Petitioners argument 

The petitioner finds respondents guilty of contempt of court, on two grounds. By publishing the letter and comments thereon in the Young India newspaper respondents scandalized Mr Kennedy and secondly, it should be seen as an attempt to obstruct the path of justice. Publication of the letter while the matter was still pending before the court amounted to contempt of the court. 

Respondents argument

Gandhi stated that he does not wish to argue the legal points but added that he was not convinced with the arguments of the petitioner. Moreover, he said he had commented on the District Judge not as a judge, but as an individual. Regarding the explanation for his conduct, he said that he had already written a letter to the registrar on December 11, 1919, which explained why he published the letter. He regrets not following the advice of the Chief Justice of publishing an apology. He was unable to act on the advice of the Chief Justice because he believes he has neither committed a legal or moral breach by publishing that letter and comments thereon.
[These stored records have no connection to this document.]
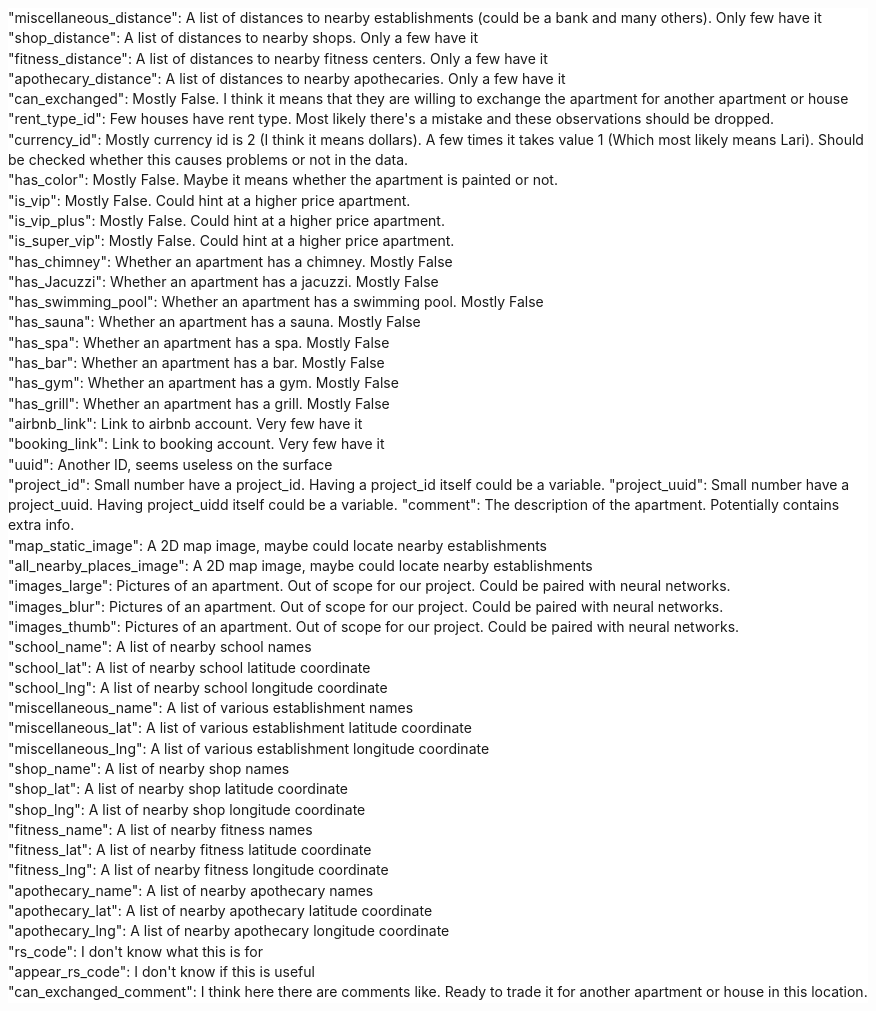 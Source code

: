 "miscellaneous_distance": A list of distances to nearby establishments (could be a bank and many others). Only few have it  
"shop_distance": A list of distances to nearby shops. Only a few have it  
"fitness_distance": A list of distances to nearby fitness centers. Only a few have it  
"apothecary_distance": A list of distances to nearby apothecaries. Only a few have it  
"can_exchanged": Mostly False. I think it means that they are willing to exchange the apartment for another apartment or house  
"rent_type_id": Few houses have rent type. Most likely there's a mistake and these observations should be dropped.  
"currency_id": Mostly currency id is 2 (I think it means dollars). A few times it takes value 1 (Which most likely means Lari). Should be checked whether this causes problems or not in the data.  
"has_color": Mostly False. Maybe it means whether the apartment is painted or not.  
"is_vip": Mostly False. Could hint at a higher price apartment.  
"is_vip_plus": Mostly False. Could hint at a higher price apartment.  
"is_super_vip": Mostly False. Could hint at a higher price apartment.  
"has_chimney": Whether an apartment has a chimney. Mostly False  
"has_Jacuzzi": Whether an apartment has a jacuzzi. Mostly False  
"has_swimming_pool": Whether an apartment has a swimming pool. Mostly False  
"has_sauna": Whether an apartment has a sauna. Mostly False  
"has_spa": Whether an apartment has a spa. Mostly False  
"has_bar": Whether an apartment has a bar. Mostly False  
"has_gym": Whether an apartment has a gym. Mostly False  
"has_grill": Whether an apartment has a grill. Mostly False  
"airbnb_link": Link to airbnb account. Very few have it  
"booking_link": Link to booking account. Very few have it  
"uuid": Another ID, seems useless on the surface  
"project_id": Small number have a project_id. Having a project_id itself could be a variable.
"project_uuid": Small number have a project_uuid. Having project_uidd itself could be a variable.
"comment": The description of the apartment. Potentially contains extra info.  
"map_static_image": A 2D map image, maybe could locate nearby establishments  
"all_nearby_places_image": A 2D map image, maybe could locate nearby establishments  
"images_large": Pictures of an apartment. Out of scope for our project. Could be paired with neural networks.  
"images_blur": Pictures of an apartment. Out of scope for our project. Could be paired with neural networks.  
"images_thumb": Pictures of an apartment. Out of scope for our project. Could be paired with neural networks.  
"school_name": A list of nearby school names  
"school_lat": A list of nearby school latitude coordinate  
"school_lng": A list of nearby school longitude coordinate  
"miscellaneous_name": A list of various establishment names  
"miscellaneous_lat": A list of various establishment latitude coordinate  
"miscellaneous_lng": A list of various establishment longitude coordinate  
"shop_name": A list of nearby shop names  
"shop_lat": A list of nearby shop latitude coordinate  
"shop_lng": A list of nearby shop longitude coordinate  
"fitness_name": A list of nearby fitness names  
"fitness_lat": A list of nearby fitness latitude coordinate  
"fitness_lng": A list of nearby fitness longitude coordinate  
"apothecary_name": A list of nearby apothecary names  
"apothecary_lat": A list of nearby apothecary latitude coordinate  
"apothecary_lng": A list of nearby apothecary longitude coordinate  
"rs_code": I don't know what this is for  
"appear_rs_code": I don't know if this is useful  
"can_exchanged_comment": I think here there are comments like. Ready to trade it for another apartment or house in this location.  
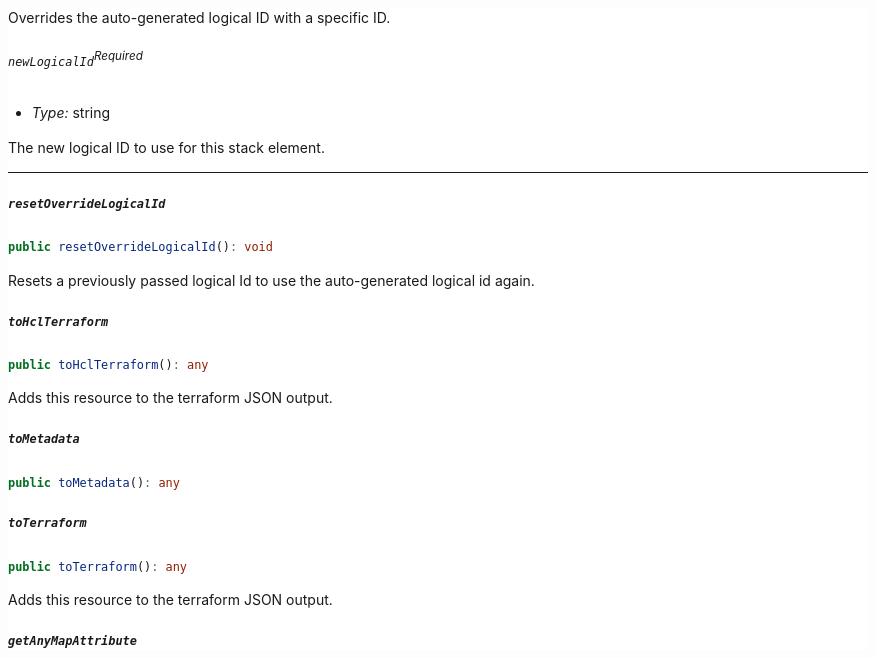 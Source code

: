 Overrides the auto-generated logical ID with a specific ID.

###### `newLogicalId`<sup>Required</sup> <a name="newLogicalId" id="rhizo-co-terraform-provider-oci.dataOciComputeCloudAtCustomerCccUpgradeSchedules.DataOciComputeCloudAtCustomerCccUpgradeSchedules.overrideLogicalId.parameter.newLogicalId"></a>

- *Type:* string

The new logical ID to use for this stack element.

---

##### `resetOverrideLogicalId` <a name="resetOverrideLogicalId" id="rhizo-co-terraform-provider-oci.dataOciComputeCloudAtCustomerCccUpgradeSchedules.DataOciComputeCloudAtCustomerCccUpgradeSchedules.resetOverrideLogicalId"></a>

```typescript
public resetOverrideLogicalId(): void
```

Resets a previously passed logical Id to use the auto-generated logical id again.

##### `toHclTerraform` <a name="toHclTerraform" id="rhizo-co-terraform-provider-oci.dataOciComputeCloudAtCustomerCccUpgradeSchedules.DataOciComputeCloudAtCustomerCccUpgradeSchedules.toHclTerraform"></a>

```typescript
public toHclTerraform(): any
```

Adds this resource to the terraform JSON output.

##### `toMetadata` <a name="toMetadata" id="rhizo-co-terraform-provider-oci.dataOciComputeCloudAtCustomerCccUpgradeSchedules.DataOciComputeCloudAtCustomerCccUpgradeSchedules.toMetadata"></a>

```typescript
public toMetadata(): any
```

##### `toTerraform` <a name="toTerraform" id="rhizo-co-terraform-provider-oci.dataOciComputeCloudAtCustomerCccUpgradeSchedules.DataOciComputeCloudAtCustomerCccUpgradeSchedules.toTerraform"></a>

```typescript
public toTerraform(): any
```

Adds this resource to the terraform JSON output.

##### `getAnyMapAttribute` <a name="getAnyMapAttribute" id="rhizo-co-terraform-provider-oci.dataOciComputeCloudAtCustomerCccUpgradeSchedules.DataOciComputeCloudAtCustomerCccUpgradeSchedules.getAnyMapAttribute"></a>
He said,I am sure that this Honourable Court would not want me to tender an apology unless it is sincere and expresses regret for an action which I have held to be the privilege and duty of a journalist. I shall therefore cheerfully and respectfully accept the punishment that this Honourable Court may be pleased to impose upon me for the vindication of the majesty of the law.’ At last, he added that Mr Desai published the letter on his request and advice. 

Mr Desai in his statement said that he has read the statement submitted by his editor and he associates himself with that statement. He shall cheerfully and respectfully abide by any penalty awarded to him by the court. 

Judgment 

The case was heard by the three judges bench of Mr Justice Marten, Mr Justice Hayward, and Mr Justice Kajiji held that the publication of the letters and the comments thereon amounted to contempt. 
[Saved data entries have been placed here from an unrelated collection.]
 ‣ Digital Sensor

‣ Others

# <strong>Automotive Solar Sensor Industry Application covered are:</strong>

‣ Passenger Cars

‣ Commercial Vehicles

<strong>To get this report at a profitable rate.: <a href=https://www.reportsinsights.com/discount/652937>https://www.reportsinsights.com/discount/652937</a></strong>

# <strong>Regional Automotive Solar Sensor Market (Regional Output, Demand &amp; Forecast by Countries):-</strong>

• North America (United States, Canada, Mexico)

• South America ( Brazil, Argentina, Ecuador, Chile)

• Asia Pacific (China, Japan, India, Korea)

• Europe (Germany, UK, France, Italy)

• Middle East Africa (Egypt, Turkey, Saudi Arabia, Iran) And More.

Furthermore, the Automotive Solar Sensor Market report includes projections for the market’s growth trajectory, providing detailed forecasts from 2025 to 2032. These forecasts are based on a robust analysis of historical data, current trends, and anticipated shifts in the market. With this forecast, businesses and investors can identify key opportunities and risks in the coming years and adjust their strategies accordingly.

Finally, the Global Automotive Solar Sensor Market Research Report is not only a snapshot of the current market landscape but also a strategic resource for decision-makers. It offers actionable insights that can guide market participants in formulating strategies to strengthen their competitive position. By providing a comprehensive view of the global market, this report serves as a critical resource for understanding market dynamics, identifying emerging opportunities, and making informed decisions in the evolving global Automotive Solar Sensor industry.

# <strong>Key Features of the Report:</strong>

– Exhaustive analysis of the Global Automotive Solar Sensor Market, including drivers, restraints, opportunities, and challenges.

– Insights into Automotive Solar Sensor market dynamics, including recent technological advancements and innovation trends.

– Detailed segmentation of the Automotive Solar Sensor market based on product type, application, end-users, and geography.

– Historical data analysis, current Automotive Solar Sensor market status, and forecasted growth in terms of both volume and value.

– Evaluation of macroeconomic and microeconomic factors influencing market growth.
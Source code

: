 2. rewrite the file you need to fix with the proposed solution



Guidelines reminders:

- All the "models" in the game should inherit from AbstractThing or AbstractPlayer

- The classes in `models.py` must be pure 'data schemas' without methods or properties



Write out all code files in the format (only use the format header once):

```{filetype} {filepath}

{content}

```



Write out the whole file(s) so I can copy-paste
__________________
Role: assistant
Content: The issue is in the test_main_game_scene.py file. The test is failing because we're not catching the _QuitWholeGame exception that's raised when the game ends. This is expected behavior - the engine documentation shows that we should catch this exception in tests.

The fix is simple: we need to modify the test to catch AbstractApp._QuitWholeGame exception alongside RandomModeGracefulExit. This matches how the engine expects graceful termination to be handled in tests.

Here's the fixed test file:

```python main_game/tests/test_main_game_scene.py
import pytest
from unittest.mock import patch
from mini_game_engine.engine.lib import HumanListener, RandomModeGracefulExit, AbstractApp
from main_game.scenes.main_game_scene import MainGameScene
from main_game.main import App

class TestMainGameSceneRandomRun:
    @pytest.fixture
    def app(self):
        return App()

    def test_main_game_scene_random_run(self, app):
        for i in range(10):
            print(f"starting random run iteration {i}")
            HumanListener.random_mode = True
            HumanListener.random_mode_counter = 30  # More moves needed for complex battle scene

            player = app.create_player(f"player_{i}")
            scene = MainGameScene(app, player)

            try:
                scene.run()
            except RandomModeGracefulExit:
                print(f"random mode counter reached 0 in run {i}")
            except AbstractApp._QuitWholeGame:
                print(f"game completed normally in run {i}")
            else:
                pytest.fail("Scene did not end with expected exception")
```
The judges concluded that they have vast power, in this case, to impose a very severe fine as they think fit or send the person to prison for the time they judge right. But as their powers are large they need to use them with discretion, keeping in mind that they have to use these powers for administering justice and for the public good. In the present case the accused had expressed their inability to apologize but at the same time have expressed their acceptance for any award as deemed fair by the court. It is certain that the editor, Mr Gandhi did not realize that he was breaking the law. Keeping all this in mind, the court dismisses this contempt proceeding by ‘severely’ reprimanding the respondents and cautioning them for their future conduct.
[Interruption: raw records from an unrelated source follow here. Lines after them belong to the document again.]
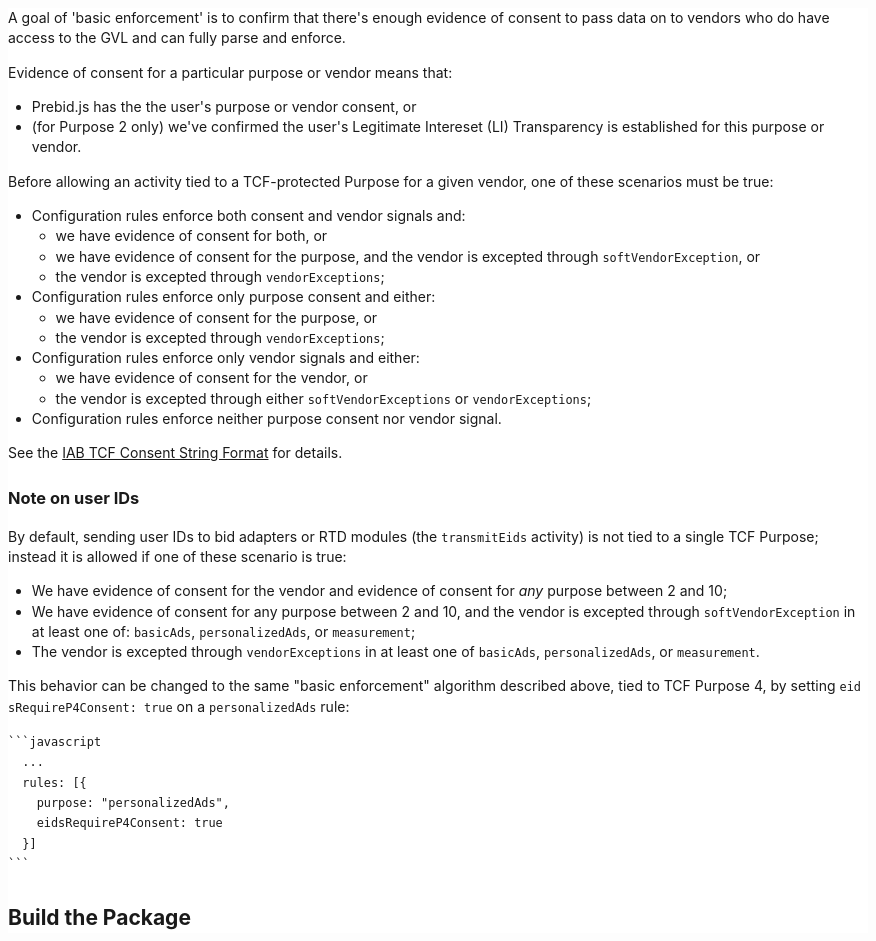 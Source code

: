 A goal of 'basic enforcement' is to confirm that there's enough evidence of consent to pass data on to vendors who do have access to the GVL and can fully parse and enforce.

Evidence of consent for a particular purpose or vendor means that:
 * Prebid.js has the the user's purpose or vendor consent, or
 * (for Purpose 2 only) we've confirmed the user's Legitimate Intereset (LI) Transparency is established for this purpose or vendor.

Before allowing an activity tied to a TCF-protected Purpose for a given vendor, one of these scenarios must be true:

* Configuration rules enforce both consent and vendor signals and:
  * we have evidence of consent for both, or
  * we have evidence of consent for the purpose, and the vendor is excepted through `softVendorException`, or
  * the vendor is excepted through `vendorExceptions`;
* Configuration rules enforce only purpose consent and either:
  * we have evidence of consent for the purpose, or
  * the vendor is excepted through `vendorExceptions`;
* Configuration rules enforce only vendor signals and either:
  * we have evidence of consent for the vendor, or
  * the vendor is excepted through either `softVendorExceptions` or `vendorExceptions`;
* Configuration rules enforce neither purpose consent nor vendor signal.

See the [IAB TCF Consent String Format](https://github.com/InteractiveAdvertisingBureau/GDPR-Transparency-and-Consent-Framework/blob/master/TCFv2/IAB%20Tech%20Lab%20-%20Consent%20string%20and%20vendor%20list%20formats%20v2.md) for details.

<a id="note-transmitEids"></a>

### Note on user IDs

By default, sending user IDs to bid adapters or RTD modules (the `transmitEids` activity) is not tied to a single TCF Purpose; instead it is allowed if one of these scenario is true:

* We have evidence of consent for the vendor and evidence of consent for _any_ purpose between 2 and 10; 
* We have evidence of consent for any purpose between 2 and 10, and the vendor is excepted through `softVendorException` in at least one of: `basicAds`, `personalizedAds`, or `measurement`; 
* The vendor is excepted through `vendorExceptions` in at least one of `basicAds`, `personalizedAds`, or `measurement`.

This behavior can be changed to the same "basic enforcement" algorithm described above, tied to TCF Purpose 4, by setting `eidsRequireP4Consent: true` on a `personalizedAds` rule:

    ```javascript
      ...
      rules: [{
        purpose: "personalizedAds",
        eidsRequireP4Consent: true
      }]
    ```

## Build the Package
Contempt in other countries

This case is over a hundred years old. A lot has changed since then; the law of contempt of court has become obsolete in many foreign countries. Most liberal democracies see this law as anarchic. The United States of America has no contempt of court laws. While countries like the United Kingdom and Canada have limited this right. It is only used when there is a real and grave danger to the administration of justice. This can very well be understood by the following examples: After the Spycatcher judgement (1987), A cartoon of Lord Sidney Templeman was published in the Daily Mirror titled ‘You old fools’. Lord Templeman refused to initiate a contempt proceeding saying he is old is true and if he is a fool or not is the matter of perception, well he believes he is not. Similarly, no contempt proceedings were initiated against the Daily Mail article titled ‘Enemies of the people’ published after the Brexit judgement(2016).  

Conclusion

Unfortunately, things are not the same in the world’s largest democracy. Constructive criticism is the most important aspect of democracy. However, a large number of contempt cases show judges have failed to keep a broad mind on this issue. It is high time that judges adopt a more liberal view in contempt proceedings.